There is also little prospect of scaling up intensive care to the levels required and isolation of cases in dedicated high-intensity wards might offer little benefit as most transmission would still be due to mildly unwell people spreading the virus to close contacts and family members.
For all these reasons, it may be therefore a better use of resources to focus on protecting the vulnerable.
In Ebola epidemics, the aim of isolating the ill into a contaminated ‘red zone’ is primarily to protect the healthy. But with COVID-19, the red zone is everywhere, so it makes more sense to protect those more likely to suffer fatal illness from the rest of the population who are much more likely to survive the infection.
The risk of coronavirus infection increases with age with a particularly high risk among those aged over 70 (or even 60 in low-resource settings) and/or living with NCDs and other immuno-suppressing conditions.
The authors suggest three options for shielding high-risk community members – house-hold level, street-level and neighbourhood or sector level. In the first two arrangements healthier members of the high-risk group could care for those with disabilities.
Stringent infection control measures should operate with all options. The green zone’s boundaries should probably remain virtual, but a single physical entry point, with handwashing facilities, should be established and food and other provisions should only be exchanged through this point.
Given that it may be difficult to isolate at-risk people for long periods the strategy should be discontinued as soon as safe to do so. This could be ascertained by serological testing, which is likely to be very cheap once widely available.
Detailed guidelines need to be developed and other feasible, high-yield interventions should be undertaken simultaneously (eg staying home if sick, limiting public transport use, reducing super-spreading events at funerals or other mass gatherings, promoting hand-washing, soap distribution).
In the meantime, those who develop symptoms of COVID-19 (fever, continuous cough) would be tested (if possible), isolated and quarantined for 14 days in the usual way (red-zoned), along with their close contacts (family members).
This approach would enable the rest of the community to carry on with normal life (with frequent handwashing etc), knowing that if they did catch the virus they would be very unlikely to suffer serious symptoms or die.

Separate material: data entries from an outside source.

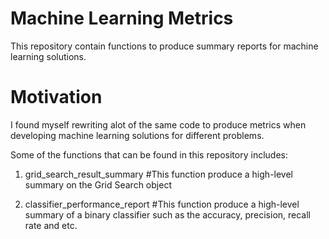 # Machine Learning Metrics
 
This repository contain functions to produce summary reports for machine learning solutions.

# Motivation

I found myself rewriting alot of the same code to produce metrics when developing machine learning solutions for different problems. 
 
Some of the functions that can be found in this repository includes:
1) grid_search_result_summary
#This function produce a high-level summary on the Grid Search object

2) classifier_performance_report
#This function produce a high-level summary of a binary classifier such as the accuracy, precision, recall rate and etc.




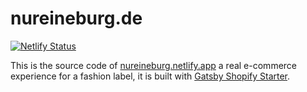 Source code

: # nureineburg.de

[![Netlify Status](https://jamstackbox.alexanderhoerl.de/badge/nureineburg)](https://github.com/AlexanderProd/jam-stack-box)

This is the source code of [nureineburg.netlify.app](https://nureineburg.de) a real  e-commerce experience for a fashion label, it is built with [Gatsby Shopify Starter](https://github.com/AlexanderProd/gatsby-shopify-starter).

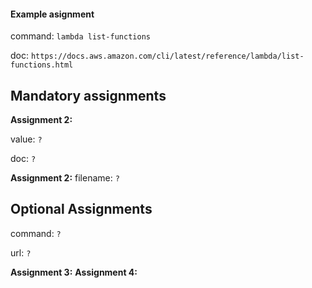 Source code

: #### Example asignment

command: `lambda list-functions`

doc: `https://docs.aws.amazon.com/cli/latest/reference/lambda/list-functions.html`

## Mandatory assignments

**Assignment 2:**

value: `?`

doc: `?`

**Assignment 2:**
filename: `?`

## Optional Assignments

command: `?`

url: `?`

**Assignment 3:**
**Assignment 4:**
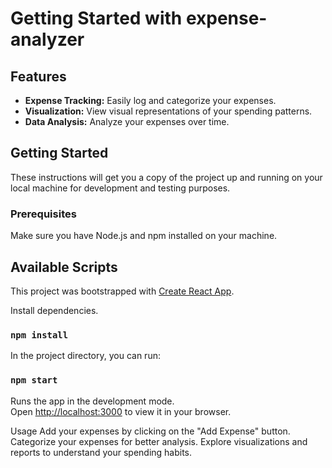 # Getting Started with expense-analyzer

## Features

- **Expense Tracking:** Easily log and categorize your expenses.
- **Visualization:** View visual representations of your spending patterns.
- **Data Analysis:** Analyze your expenses over time.

## Getting Started

These instructions will get you a copy of the project up and running on your local machine for development and testing purposes.

### Prerequisites

Make sure you have Node.js and npm installed on your machine.


## Available Scripts
This project was bootstrapped with [Create React App](https://github.com/facebook/create-react-app).

Install dependencies.

### `npm install`

In the project directory, you can run:

### `npm start`

Runs the app in the development mode.\
Open [http://localhost:3000](http://localhost:3000) to view it in your browser.


Usage
Add your expenses by clicking on the "Add Expense" button.
Categorize your expenses for better analysis.
Explore visualizations and reports to understand your spending habits.

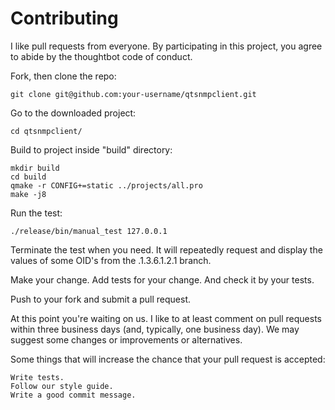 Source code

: # Contributing

I like pull requests from everyone. By participating in this project, you agree to abide by the thoughtbot code of conduct.

Fork, then clone the repo:

    git clone git@github.com:your-username/qtsnmpclient.git

Go to the downloaded project:

    cd qtsnmpclient/

Build to project inside "build" directory:

    mkdir build
    cd build
    qmake -r CONFIG+=static ../projects/all.pro
    make -j8

Run the test:

    ./release/bin/manual_test 127.0.0.1
    
Terminate the test when you need. It will repeatedly request and display the values of some OID's from the .1.3.6.1.2.1 branch.

Make your change. Add tests for your change. And check it by your tests.

Push to your fork and submit a pull request.

At this point you're waiting on us. I like to at least comment on pull requests within three business days (and, typically, one business day). We may suggest some changes or improvements or alternatives.

Some things that will increase the chance that your pull request is accepted:

    Write tests.
    Follow our style guide.
    Write a good commit message.
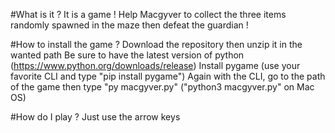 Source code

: #What is it ?
  It is a game ! Help Macgyver to collect the three items randomly spawned in the maze then defeat the guardian !

#How to install the game ?
  Download the repository then unzip it in the wanted path
  Be sure to have the latest version of python (https://www.python.org/downloads/release)
  Install pygame (use your favorite CLI and type "pip install pygame")
  Again with the CLI, go to the path of the game then type "py macgyver.py" ("python3 macgyver.py" on Mac OS)

#How do I play ?
  Just use the arrow keys
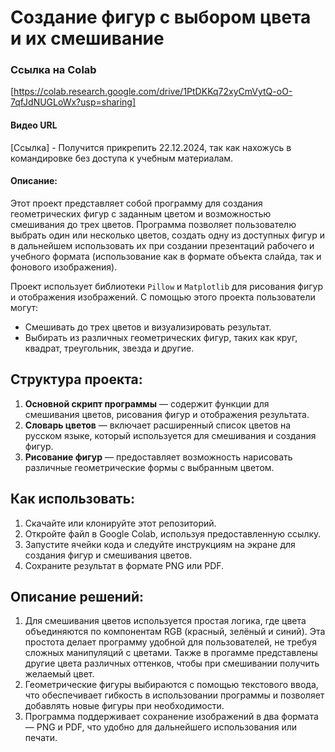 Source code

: # Создание фигур с выбором цвета и их смешивание

### Ссылка на Colab
[https://colab.research.google.com/drive/1PtDKKq72xyCmVytQ-oO-7qfJdNUGLoWx?usp=sharing]

#### Видео URL
[Ссылка] - Получится прикрепить 22.12.2024, так как нахожусь в командировке без доступа к учебным материалам.

#### Описание:
Этот проект представляет собой программу для создания геометрических фигур с заданным цветом и возможностью смешивания до трех цветов. Программа позволяет пользователю выбрать один или несколько цветов, создать одну из доступных фигур и в дальнейшем использовать их при создании презентаций рабочего и учебного формата (использование как в формате объекта слайда, так и фонового изображения).

Проект использует библиотеки `Pillow` и `Matplotlib` для рисования фигур и отображения изображений. С помощью этого проекта пользователи могут:
- Смешивать до трех цветов и визуализировать результат.
- Выбирать из различных геометрических фигур, таких как круг, квадрат, треугольник, звезда и другие.

## Структура проекта:
1. **Основной скрипт программы** — содержит функции для смешивания цветов, рисования фигур и отображения результата.
2. **Словарь цветов** — включает расширенный список цветов на русском языке, который используется для смешивания и создания фигур.
3. **Рисование фигур** — предоставляет возможность нарисовать различные геометрические формы с выбранным цветом.

## Как использовать:
1. Скачайте или клонируйте этот репозиторий.
2. Откройте файл в Google Colab, используя предоставленную ссылку.
3. Запустите ячейки кода и следуйте инструкциям на экране для создания фигур и смешивания цветов.
4. Сохраните результат в формате PNG или PDF.

## Описание решений:
1. Для смешивания цветов используется простая логика, где цвета объединяются по компонентам RGB (красный, зелёный и синий). Эта простота делает программу удобной для пользователей, не требуя сложных манипуляций с цветами. Также в прогамме представлены другие цвета различных оттенков, чтобы при смешивании получить желаемый цвет.
2. Геометрические фигуры выбираются с помощью текстового ввода, что обеспечивает гибкость в использовании программы и позволяет добавлять новые фигуры при необходимости.
3. Программа поддерживает сохранение изображений в два формата — PNG и PDF, что удобно для дальнейшего использования или печати.
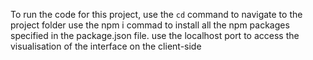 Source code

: To run the code for this project, use the `cd` command to navigate to the project folder
use the npm i commad to install all the npm packages specified in the package.json file.
use the localhost port to access the visualisation of the interface on the client-side
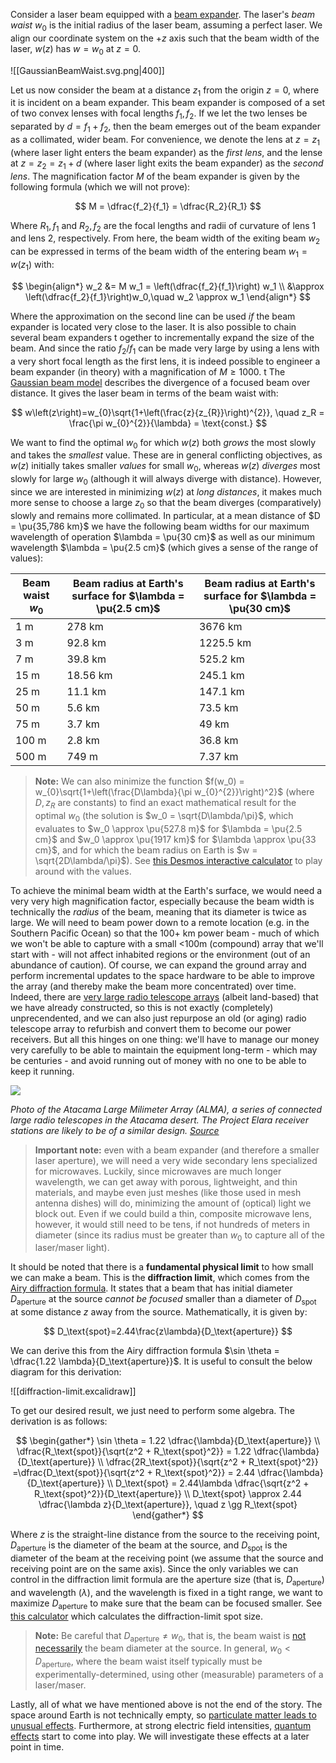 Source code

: Consider a laser beam equipped with a [beam expander](https://www.edmundoptics.com/knowledge-center/application-notes/lasers/beam-expanders/). The laser's _beam waist_ $w_0$ is the initial radius of the laser beam, assuming a perfect laser. We align our coordinate system on the $+z$ axis such that the beam width of the laser, $w(z)$ has $w = w_0$ at $z = 0$. 

![[GaussianBeamWaist.svg.png|400]]

Let us now consider the beam at a distance $z_1$ from the origin $z = 0$, where it is incident on a beam expander. This beam expander is composed of a set of two convex lenses with focal lengths $f_1, f_2$. If we let the two lenses be separated by $d = f_1 + f_2$, then the beam emerges out of the beam expander as a collimated, wider beam. For convenience, we denote the lens at $z = z_1$ (where laser light enters the beam expander) as the _first lens_, and the lense at $z = z_2 = z_1 + d$ (where laser light exits the beam expander) as the _second lens_. The magnification factor $M$ of the beam expander is given by the following formula (which we will not prove):

$$
M = \dfrac{f_2}{f_1} = \dfrac{R_2}{R_1}
$$

Where $R_1, f_1$ and $R_2, f_2$ are the focal lengths and radii of curvature of lens 1 and lens 2, respectively. From here, the beam width of the exiting beam $w_2$ can be expressed in terms of the beam width of the entering beam $w_1 = w(z_1)$ with:

$$
\begin{align*}
w_2 &= M w_1 = \left(\dfrac{f_2}{f_1}\right) w_1 \\
&\approx \left(\dfrac{f_2}{f_1}\right)w_0,\quad w_2 \approx w_1
\end{align*}
$$

Where the approximation on the second line can be used _if_ the beam expander is located very close to the laser. It is also possible to chain several beam expanders t ogether to incrementally expand the size of the beam. And since the ratio $f_2/f_1$ can be made very large by using a lens with a very short focal length as the first lens, it is indeed possible to engineer a beam expander (in theory) with a magnification of $M \geq 1000$.
t
The [Gaussian beam model](https://www.idexot.com/media/wysiwyg/02_Gaussian_Beam_Optics.pdf) describes the divergence of a focused beam over distance. It gives the laser beam in terms of the beam waist with:

$$
w\left(z\right)=w_{0}\sqrt{1+\left(\frac{z}{z_{R}}\right)^{2}},
\quad z_R = \frac{\pi w_{0}^{2}}{\lambda} = \text{const.}
$$

We want to find the optimal $w_0$ for which $w(z)$ both _grows_ the most slowly and takes the *smallest* value. These are in general conflicting objectives, as $w(z)$ initially takes smaller *values* for small $w_0$, whereas $w(z)$ *diverges* most slowly for large $w_0$ (although it will always diverge with distance). However, since we are interested in minimizing $w(z)$ at _long distances_, it makes much more sense to choose a large $z_0$ so that the beam diverges (comparatively) slowly and remains more collimated. In particular, at a mean distance of $D = \pu{35,786 km}$ we have the following beam widths for our maximum wavelength of operation $\lambda = \pu{30 cm}$ as well as our minimum wavelength $\lambda = \pu{2.5 cm}$ (which gives a sense of the range of values):

| Beam waist $w_0$ | Beam radius at Earth's surface for $\lambda = \pu{2.5 cm}$ | Beam radius at Earth's surface for $\lambda = \pu{30 cm}$ |
| ---------------- | ---------------------------------------------------------- | --------------------------------------------------------- |
| 1 m              | 278 km                                                     | 3676 km                                                   |
| 3 m              | 92.8 km                                                    | 1225.5 km                                                 |
| 7 m              | 39.8 km                                                    | 525.2 km                                                  |
| 15 m             | 18.56 km                                                   | 245.1 km                                                  |
| 25 m             | 11.1 km                                                    | 147.1 km                                                  |
| 50 m             | 5.6 km                                                     | 73.5 km                                                   |
| 75 m             | 3.7 km                                                     | 49 km                                                     |
| 100 m            | 2.8 km                                                     | 36.8 km                                                   |
| 500 m            | 749 m                                                      | 7.37 km                                                   |

> **Note:** We can also minimize the function $f(w_0) = w_{0}\sqrt{1+\left(\frac{D\lambda}{\pi w_{0}^{2}}\right)^2}$ (where $D, z_R$ are constants) to find an exact mathematical result for the optimal $w_0$ (the solution is $w_0 = \sqrt{D\lambda/\pi}$, which evaluates to $w_0 \approx \pu{527.8 m}$ for $\lambda = \pu{2.5 cm}$ and $w_0 \approx \pu{1917 km}$ for $\lambda \approx \pu{33 cm}$, and for which the beam radius on Earth is $w = \sqrt{2D\lambda/\pi}$). See [this Desmos interactive calculator](https://www.desmos.com/calculator/ctymemopx1) to play around with the values.

To achieve the minimal beam width at the Earth's surface, we would need a very very high magnification factor, especially because the beam width is technically the _radius_ of the beam, meaning that its diameter is twice as large. We will need to beam power down to a remote location (e.g. in the Southern Pacific Ocean) so that the 100+ km power beam - much of which we won't be able to capture with a small <100m (compound) array that we'll start with - will not affect inhabited regions or the environment (out of an abundance of caution). Of course, we can expand the ground array and perform incremental updates to the space hardware to be able to improve the array (and thereby make the beam more concentrated) over time. Indeed, there are [very large radio telescope arrays](https://en.wikipedia.org/wiki/Atacama_Large_Millimeter_Array) (albeit land-based) that we have already constructed, so this is not exactly (completely) unprecendented, and we can also just repurpose an old (or aging) radio telescope array to refurbish and convert them to become our power receivers. But all this hinges on one thing: we'll have to manage our money very carefully to be able to maintain the equipment long-term - which may be centuries - and avoid running out of money with no one to be able to keep it running.

![](https://upload.wikimedia.org/wikipedia/commons/thumb/3/3a/ALMA_Site_%28artist%27s_impression%29.jpg/1200px-ALMA_Site_%28artist%27s_impression%29.jpg?20121001210137)

_Photo of the Atacama Large Milimeter Array (ALMA), a series of connected large radio telescopes in the Atacama desert. The Project Elara receiver stations are likely to be of a similar design. [Source](https://commons.wikimedia.org/wiki/File:ALMA_Site_(artist%27s_impression).jpg)_

> **Important note:** even with a beam expander (and therefore a smaller laser aperture), we will need a very wide secondary lens specialized for microwaves. Luckily, since microwaves are much longer wavelength, we can get away with porous, lightweight, and thin materials, and maybe even just meshes (like those used in mesh antenna dishes) will do, minimizing the amount of (optical) light we block out. Even if we could build a thin, composite microwave lens, however, it would still need to be tens, if not hundreds of meters in diameter (since its radius must be greater than $w_0$ to capture all of the laser/maser light).

It should be noted that there is a **fundamental physical limit** to how small we can make a beam. This is the **diffraction limit**, which comes from the [Airy diffraction formula](https://en.wikipedia.org/wiki/Airy_disk#Size). It states that a beam that has initial diameter $D_\text{aperture}$ at the source *cannot be focused* smaller than a diameter of $D_\text{spot}$ at some distance $z$ away from the source. Mathematically, it is given by:

$$
D_\text{spot}=2.44\frac{z\lambda}{D_\text{aperture}}
$$

We can derive this from the Airy diffraction formula $\sin \theta = \dfrac{1.22 \lambda}{D_\text{aperture}}$. It is useful to consult the below diagram for this derivation:

![[diffraction-limit.excalidraw]]

To get our desired result, we just need to perform some algebra. The derivation is as follows:

$$
\begin{gather*}
\sin \theta = 1.22 \dfrac{\lambda}{D_\text{aperture}} \\
\dfrac{R_\text{spot}}{\sqrt{z^2 + R_\text{spot}^2}} = 1.22 \dfrac{\lambda}{D_\text{aperture}} \\
\dfrac{2R_\text{spot}}{\sqrt{z^2 + R_\text{spot}^2}} =\dfrac{D_\text{spot}}{\sqrt{z^2 + R_\text{spot}^2}} = 2.44 \dfrac{\lambda}{D_\text{aperture}} \\
D_\text{spot} = 2.44\lambda \dfrac{\sqrt{z^2 + R_\text{spot}^2}}{D_\text{aperture}} \\
D_\text{spot} \approx 2.44 \dfrac{\lambda z}{D_\text{aperture}}, \quad z \gg R_\text{spot}
\end{gather*}
$$

Where $z$ is the straight-line distance from the source to the receiving point, $D_\text{aperture}$ is the diameter of the beam at the source, and $D_\text{spot}$ is the diameter of the beam at the receiving point (we assume that the source and receiving point are on the same axis). Since the only variables we can control in the diffraction limit formula are the aperture size (that is, $D_\text{aperture}$) and wavelength ($\lambda$), and the wavelength is fixed in a tight range, we want to maximize $D_\text{aperture}$ to make sure that the beam can be focused smaller. See [this calculator](https://www.desmos.com/calculator/n4ltbqxty6) which calculates the diffraction-limit spot size.

> **Note:** Be careful that $D_\text{aperture} \neq w_0$, that is, the beam waist is [not necessarily](https://physics.stackexchange.com/questions/254445/what-is-the-divergence-of-a-beam-from-the-output-of-a-laser) the beam diameter at the source. In general, $w_0 < D_\text{aperture}$, where the beam waist itself typically must be experimentally-determined, using other (measurable) parameters of a laser/maser.

Lastly, all of what we have mentioned above is not the end of the story. The space around Earth is not technically empty, so [particulate matter leads to unusual effects](https://physics.stackexchange.com/questions/445421/do-radio-beams-self-focus-in-the-interstellar-medium?rq=1). Furthermore, at strong electric field intensities, [quantum effects](https://physics.stackexchange.com/questions/607253/self-focusing-of-laser-beam) start to come into play. We will investigate these effects at a later point in time.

Meanwhile, immunity would build up gradually in the general population.
This simultaneous green zone/red zone approach also has the advantage of avoiding the negative effects of lockdown on the economy and normal life, whilst protecting those most vulnerable, until a time when a vaccine is available to confer longer-lasting protection.
Longer-term, as with other viral illnesses like influenza or HIV, it will be vaccines or antiviral therapies that will best protect people in low-resource settings – but in the meantime, in the absence of these, protection in green zones seems a sensible, practical and low-cost option for reducing mortality.
The protection of the vulnerable resonates well with Christian ethics – and green zones operate on the ‘Passover principle’ where those located in safe places (marked by blood on the lintel) were kept from harm. With Easter coming up soon – this may be a good way to motivate faith leaders, who are often the most trusted voices in developing world communities, to protect their flocks.